## REQUIRED ACTION
In the records that come next, find every line with "TraitRate". Return those lines.

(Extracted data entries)
§
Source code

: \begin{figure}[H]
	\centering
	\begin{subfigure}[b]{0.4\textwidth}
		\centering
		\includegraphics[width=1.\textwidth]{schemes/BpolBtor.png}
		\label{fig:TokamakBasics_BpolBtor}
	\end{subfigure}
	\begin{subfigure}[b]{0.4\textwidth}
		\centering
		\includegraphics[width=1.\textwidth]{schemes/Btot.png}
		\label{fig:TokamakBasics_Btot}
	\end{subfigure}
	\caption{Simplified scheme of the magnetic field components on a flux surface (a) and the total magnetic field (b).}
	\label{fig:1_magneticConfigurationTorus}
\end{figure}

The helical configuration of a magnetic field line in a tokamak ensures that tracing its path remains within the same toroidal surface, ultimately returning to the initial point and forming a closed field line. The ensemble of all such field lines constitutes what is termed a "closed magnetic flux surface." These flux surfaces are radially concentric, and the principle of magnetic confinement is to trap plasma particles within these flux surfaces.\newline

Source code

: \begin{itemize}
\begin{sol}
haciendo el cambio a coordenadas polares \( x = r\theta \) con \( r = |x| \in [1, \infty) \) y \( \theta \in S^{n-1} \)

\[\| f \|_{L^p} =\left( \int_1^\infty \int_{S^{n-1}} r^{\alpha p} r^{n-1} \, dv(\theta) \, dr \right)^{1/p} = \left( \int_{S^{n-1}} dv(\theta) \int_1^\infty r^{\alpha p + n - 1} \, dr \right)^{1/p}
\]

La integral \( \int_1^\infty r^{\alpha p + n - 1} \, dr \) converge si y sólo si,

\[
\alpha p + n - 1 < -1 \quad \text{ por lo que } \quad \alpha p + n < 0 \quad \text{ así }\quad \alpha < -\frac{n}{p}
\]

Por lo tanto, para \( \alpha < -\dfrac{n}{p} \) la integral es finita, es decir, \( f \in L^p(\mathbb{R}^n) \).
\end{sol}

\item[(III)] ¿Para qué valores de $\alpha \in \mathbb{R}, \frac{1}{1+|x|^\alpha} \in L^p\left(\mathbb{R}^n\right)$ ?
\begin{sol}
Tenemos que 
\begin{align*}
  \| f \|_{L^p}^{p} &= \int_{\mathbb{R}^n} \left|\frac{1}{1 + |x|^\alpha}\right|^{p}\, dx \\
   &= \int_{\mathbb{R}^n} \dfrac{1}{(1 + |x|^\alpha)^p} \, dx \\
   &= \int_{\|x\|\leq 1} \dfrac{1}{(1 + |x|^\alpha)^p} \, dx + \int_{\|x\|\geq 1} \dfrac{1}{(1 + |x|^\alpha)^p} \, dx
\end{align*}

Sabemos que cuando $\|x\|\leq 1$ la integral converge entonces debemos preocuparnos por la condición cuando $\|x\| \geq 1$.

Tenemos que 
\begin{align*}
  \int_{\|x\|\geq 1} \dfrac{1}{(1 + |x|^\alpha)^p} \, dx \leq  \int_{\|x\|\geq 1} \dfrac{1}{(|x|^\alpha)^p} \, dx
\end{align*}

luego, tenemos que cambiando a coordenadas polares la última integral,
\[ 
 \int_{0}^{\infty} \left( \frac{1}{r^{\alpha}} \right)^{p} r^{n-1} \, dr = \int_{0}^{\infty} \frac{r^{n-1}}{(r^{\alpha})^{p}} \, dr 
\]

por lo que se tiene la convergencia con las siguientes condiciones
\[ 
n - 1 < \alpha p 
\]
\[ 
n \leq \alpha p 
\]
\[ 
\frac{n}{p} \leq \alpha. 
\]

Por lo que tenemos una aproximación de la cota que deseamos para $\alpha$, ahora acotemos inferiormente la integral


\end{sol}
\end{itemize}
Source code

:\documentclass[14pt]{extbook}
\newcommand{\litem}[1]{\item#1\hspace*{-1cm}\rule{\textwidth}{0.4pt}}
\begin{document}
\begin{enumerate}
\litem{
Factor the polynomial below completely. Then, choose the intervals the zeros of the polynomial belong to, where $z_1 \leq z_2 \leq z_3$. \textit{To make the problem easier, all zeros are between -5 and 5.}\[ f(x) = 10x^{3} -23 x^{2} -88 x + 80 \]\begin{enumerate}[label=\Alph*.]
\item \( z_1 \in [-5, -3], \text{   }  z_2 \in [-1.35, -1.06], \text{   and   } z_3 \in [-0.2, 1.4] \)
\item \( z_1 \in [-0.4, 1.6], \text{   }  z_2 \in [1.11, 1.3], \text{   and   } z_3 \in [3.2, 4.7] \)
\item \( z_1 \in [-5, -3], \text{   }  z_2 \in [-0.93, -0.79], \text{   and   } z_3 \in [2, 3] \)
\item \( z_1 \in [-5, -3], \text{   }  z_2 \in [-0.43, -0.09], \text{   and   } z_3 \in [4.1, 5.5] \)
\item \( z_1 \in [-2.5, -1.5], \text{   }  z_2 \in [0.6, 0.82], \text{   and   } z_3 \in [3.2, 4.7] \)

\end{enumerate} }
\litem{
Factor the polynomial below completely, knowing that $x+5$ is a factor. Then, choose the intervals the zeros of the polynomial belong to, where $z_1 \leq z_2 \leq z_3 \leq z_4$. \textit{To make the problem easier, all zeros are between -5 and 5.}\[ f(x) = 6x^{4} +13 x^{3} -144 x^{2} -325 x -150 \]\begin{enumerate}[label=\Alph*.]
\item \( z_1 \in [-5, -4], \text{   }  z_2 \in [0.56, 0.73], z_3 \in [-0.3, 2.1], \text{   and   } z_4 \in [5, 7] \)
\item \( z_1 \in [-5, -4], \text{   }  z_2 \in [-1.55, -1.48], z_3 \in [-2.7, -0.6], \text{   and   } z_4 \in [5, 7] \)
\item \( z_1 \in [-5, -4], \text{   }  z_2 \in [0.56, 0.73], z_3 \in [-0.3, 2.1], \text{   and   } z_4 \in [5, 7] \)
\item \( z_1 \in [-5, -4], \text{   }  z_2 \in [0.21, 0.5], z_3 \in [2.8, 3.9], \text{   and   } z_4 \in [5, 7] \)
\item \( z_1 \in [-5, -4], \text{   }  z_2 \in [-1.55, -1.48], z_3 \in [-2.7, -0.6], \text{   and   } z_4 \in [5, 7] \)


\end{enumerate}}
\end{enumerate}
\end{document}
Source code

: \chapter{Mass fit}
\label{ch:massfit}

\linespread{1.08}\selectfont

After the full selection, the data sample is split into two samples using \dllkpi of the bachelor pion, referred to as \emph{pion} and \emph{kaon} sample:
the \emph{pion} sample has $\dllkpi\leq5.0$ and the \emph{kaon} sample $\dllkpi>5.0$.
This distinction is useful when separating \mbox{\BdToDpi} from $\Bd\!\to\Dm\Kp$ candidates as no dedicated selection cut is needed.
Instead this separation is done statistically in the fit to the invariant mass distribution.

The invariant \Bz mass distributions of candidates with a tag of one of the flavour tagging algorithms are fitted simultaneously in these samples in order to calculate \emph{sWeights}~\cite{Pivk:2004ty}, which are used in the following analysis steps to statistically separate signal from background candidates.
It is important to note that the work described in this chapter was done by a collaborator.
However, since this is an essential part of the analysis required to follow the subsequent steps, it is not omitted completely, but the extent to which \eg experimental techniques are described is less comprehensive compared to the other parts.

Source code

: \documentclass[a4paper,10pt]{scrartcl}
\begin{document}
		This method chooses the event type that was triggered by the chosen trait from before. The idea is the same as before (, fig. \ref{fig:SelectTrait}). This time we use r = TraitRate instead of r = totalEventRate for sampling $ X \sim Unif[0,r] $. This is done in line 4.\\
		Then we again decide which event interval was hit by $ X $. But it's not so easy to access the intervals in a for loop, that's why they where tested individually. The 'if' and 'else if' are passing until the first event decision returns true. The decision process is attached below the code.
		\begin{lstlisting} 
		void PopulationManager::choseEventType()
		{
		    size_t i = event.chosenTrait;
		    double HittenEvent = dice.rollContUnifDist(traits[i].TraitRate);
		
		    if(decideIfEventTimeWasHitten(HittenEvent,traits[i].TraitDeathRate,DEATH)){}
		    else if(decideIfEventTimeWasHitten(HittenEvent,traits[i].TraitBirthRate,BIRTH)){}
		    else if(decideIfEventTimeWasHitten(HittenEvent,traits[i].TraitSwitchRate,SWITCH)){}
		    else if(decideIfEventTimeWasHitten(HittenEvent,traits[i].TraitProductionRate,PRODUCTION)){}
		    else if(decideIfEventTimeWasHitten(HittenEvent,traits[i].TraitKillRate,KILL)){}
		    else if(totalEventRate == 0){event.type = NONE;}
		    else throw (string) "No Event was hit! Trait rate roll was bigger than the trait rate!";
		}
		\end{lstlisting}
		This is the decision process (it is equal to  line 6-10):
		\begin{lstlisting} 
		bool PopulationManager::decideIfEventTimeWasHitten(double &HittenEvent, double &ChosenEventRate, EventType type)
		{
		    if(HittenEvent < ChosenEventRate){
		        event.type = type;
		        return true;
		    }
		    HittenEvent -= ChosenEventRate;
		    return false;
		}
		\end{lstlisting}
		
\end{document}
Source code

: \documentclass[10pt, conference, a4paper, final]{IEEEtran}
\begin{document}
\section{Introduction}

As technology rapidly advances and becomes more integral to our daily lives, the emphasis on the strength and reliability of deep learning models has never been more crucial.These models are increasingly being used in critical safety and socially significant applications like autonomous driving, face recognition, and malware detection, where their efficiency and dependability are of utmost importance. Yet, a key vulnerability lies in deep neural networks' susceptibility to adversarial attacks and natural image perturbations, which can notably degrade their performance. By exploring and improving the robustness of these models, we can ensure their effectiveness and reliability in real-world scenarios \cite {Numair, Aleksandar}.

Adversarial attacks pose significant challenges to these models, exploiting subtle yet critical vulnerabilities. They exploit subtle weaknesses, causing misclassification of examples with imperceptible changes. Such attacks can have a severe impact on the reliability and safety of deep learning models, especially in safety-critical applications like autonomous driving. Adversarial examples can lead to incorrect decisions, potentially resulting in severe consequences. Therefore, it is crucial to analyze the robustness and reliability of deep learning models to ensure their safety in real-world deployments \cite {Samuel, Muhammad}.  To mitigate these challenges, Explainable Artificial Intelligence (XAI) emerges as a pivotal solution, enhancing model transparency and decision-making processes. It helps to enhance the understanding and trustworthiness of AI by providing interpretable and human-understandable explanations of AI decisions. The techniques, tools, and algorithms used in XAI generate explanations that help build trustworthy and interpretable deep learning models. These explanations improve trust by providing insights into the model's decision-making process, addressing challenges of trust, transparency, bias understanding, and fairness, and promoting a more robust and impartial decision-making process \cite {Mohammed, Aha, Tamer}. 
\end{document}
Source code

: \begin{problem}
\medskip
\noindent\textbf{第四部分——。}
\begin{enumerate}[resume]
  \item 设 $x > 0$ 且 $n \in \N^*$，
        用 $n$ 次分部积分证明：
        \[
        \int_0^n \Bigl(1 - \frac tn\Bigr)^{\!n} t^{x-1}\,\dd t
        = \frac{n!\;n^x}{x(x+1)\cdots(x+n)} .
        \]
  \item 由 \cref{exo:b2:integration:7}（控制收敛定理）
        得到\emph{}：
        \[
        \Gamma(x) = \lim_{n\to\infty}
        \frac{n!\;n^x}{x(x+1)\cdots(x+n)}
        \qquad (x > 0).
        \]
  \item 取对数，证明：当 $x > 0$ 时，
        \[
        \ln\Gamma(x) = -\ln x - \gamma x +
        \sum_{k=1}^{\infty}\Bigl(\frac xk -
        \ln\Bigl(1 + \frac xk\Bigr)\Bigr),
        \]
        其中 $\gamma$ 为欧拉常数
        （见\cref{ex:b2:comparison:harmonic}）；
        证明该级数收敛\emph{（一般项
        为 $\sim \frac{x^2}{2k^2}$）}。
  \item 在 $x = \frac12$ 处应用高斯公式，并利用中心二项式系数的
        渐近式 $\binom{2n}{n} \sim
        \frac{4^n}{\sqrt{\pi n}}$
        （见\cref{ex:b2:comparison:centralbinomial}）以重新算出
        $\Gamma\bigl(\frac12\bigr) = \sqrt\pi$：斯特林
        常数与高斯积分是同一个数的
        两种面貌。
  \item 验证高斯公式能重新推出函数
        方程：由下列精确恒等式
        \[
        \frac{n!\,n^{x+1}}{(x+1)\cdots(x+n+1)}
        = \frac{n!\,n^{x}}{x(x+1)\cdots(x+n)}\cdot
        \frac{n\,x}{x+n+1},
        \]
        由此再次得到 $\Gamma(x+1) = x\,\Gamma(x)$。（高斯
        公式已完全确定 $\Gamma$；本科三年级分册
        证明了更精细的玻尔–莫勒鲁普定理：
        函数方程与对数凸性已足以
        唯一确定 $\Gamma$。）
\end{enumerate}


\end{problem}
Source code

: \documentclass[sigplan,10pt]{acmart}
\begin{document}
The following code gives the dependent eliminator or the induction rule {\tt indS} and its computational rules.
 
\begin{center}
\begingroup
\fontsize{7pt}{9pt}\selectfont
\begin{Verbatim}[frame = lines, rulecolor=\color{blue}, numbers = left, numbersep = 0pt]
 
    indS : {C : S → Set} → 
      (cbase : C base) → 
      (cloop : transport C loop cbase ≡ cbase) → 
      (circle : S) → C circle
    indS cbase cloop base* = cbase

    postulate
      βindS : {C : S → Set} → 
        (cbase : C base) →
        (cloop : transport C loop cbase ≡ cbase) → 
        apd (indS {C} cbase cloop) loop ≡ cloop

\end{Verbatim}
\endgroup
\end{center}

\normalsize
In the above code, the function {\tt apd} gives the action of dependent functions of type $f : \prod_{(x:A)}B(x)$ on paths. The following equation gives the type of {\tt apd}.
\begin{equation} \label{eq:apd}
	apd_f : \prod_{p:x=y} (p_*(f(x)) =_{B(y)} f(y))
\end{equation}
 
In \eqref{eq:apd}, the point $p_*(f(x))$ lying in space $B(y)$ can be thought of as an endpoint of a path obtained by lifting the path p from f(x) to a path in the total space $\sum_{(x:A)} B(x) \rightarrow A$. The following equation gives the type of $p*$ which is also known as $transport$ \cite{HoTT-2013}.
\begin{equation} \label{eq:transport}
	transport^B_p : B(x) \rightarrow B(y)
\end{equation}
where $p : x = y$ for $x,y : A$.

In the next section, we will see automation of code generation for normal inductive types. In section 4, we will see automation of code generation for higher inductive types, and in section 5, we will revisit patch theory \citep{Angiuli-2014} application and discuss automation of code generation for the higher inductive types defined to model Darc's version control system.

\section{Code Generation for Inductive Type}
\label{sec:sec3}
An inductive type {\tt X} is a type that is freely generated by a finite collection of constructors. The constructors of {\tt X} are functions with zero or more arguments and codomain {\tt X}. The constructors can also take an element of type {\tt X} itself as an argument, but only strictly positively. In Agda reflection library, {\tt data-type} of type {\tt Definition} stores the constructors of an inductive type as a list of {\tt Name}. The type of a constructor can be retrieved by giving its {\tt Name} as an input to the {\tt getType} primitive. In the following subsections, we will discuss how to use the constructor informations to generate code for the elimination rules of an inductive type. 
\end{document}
§
## TASK ANSWER
		This method chooses the event type that was triggered by the chosen trait from before. The idea is the same as before (, fig. \ref{fig:SelectTrait}). This time we use r = TraitRate instead of r = totalEventRate for sampling $ X \sim Unif[0,r] $. This is done in line 4.\\
		    double HittenEvent = dice.rollContUnifDist(traits[i].TraitRate);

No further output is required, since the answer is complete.